> Exercise directions
Without including the pictures, copy out every line below.

> Records to use
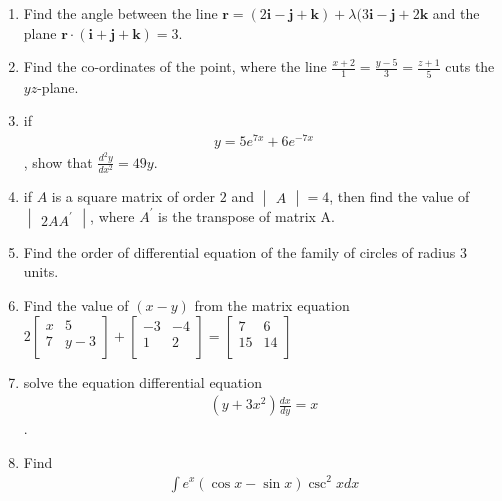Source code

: \documentclass[12pt,-letter paper]{article}
\let\vec\mathbf{}
\let\vec\mathbf{}
\let\vec\mathbf{}
\begin{document}
	\begin{enumerate}	
\item  Find the angle between the line $\vec{r} = (2\vec{i}-\vec{j}+\vec{k})+ \lambda(3\vec{i}-\vec{j}+2\vec{k}$ and the plane $\vec{r}\cdot(\vec{i} +\vec{j}+\vec{k}) =3$.

\item Find the co-ordinates of the point, where the line $\frac{x+2}{1}=\frac{y-5}{3}=\frac{z+1}{5}$ cuts the $yz$-plane.

\item if \begin{align*}y= 5e^{7x}+6e^{-7x}\end{align*}  , show that $\frac{d^2y}{dx^2}=49y$.

\item if $A$ is a square matrix of order $2$ and $\begin{vmatrix}
		A
		\end{vmatrix} = 4$, then find the value of $\begin{vmatrix} 2AA^\prime\end{vmatrix}$, where $A^\prime$ is the transpose of matrix A.

\item Find the order of differential equation of the family of circles of radius $3$ units.

\item Find the value of $(x-y)$ from the matrix equation
	$
	2\begin{bmatrix}
	x & 5 \\
	7 & y-3 \\
	\end{bmatrix}+
	\begin{bmatrix}
	    -3 & -4 \\
	    1  & 2 \\
	\end{bmatrix}=
	\begin{bmatrix}
		7 & 6 \\
		15 & 14 \\
	\end{bmatrix}
        $
\item solve the equation differential equation \begin{align*}(y+3x^2)\frac{dx}{dy}=x\end{align*}.

\item Find \begin{align*}\int e^x(\cos x-\sin x)\csc^2 x dx\end{align*}


\end{enumerate}
\end{document}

> Result of this exercise
Source code

: \documentclass[12pt,-letter paper]{article}
\let\vec\mathbf{}
\let\vec\mathbf{}
\let\vec\mathbf{}
\begin{document}
	\begin{enumerate}	
\item  Find the angle between the line $\vec{r} = (2\vec{i}-\vec{j}+\vec{k})+ \lambda(3\vec{i}-\vec{j}+2\vec{k}$ and the plane $\vec{r}\cdot(\vec{i} +\vec{j}+\vec{k}) =3$.

\item Find the co-ordinates of the point, where the line $\frac{x+2}{1}=\frac{y-5}{3}=\frac{z+1}{5}$ cuts the $yz$-plane.

\item if \begin{align*}y= 5e^{7x}+6e^{-7x}\end{align*}  , show that $\frac{d^2y}{dx^2}=49y$.

\item if $A$ is a square matrix of order $2$ and $\begin{vmatrix}
		A
		\end{vmatrix} = 4$, then find the value of $\begin{vmatrix} 2AA^\prime\end{vmatrix}$, where $A^\prime$ is the transpose of matrix A.

\item Find the order of differential equation of the family of circles of radius $3$ units.

\item Find the value of $(x-y)$ from the matrix equation
	$
	2\begin{bmatrix}
	x & 5 \\
	7 & y-3 \\
	\end{bmatrix}+
	\begin{bmatrix}
	    -3 & -4 \\
	    1  & 2 \\
	\end{bmatrix}=
	\begin{bmatrix}
		7 & 6 \\
		15 & 14 \\
	\end{bmatrix}
        $
\item solve the equation differential equation \begin{align*}(y+3x^2)\frac{dx}{dy}=x\end{align*}.

\item Find \begin{align*}\int e^x(\cos x-\sin x)\csc^2 x dx\end{align*}


\end{enumerate}
\end{document}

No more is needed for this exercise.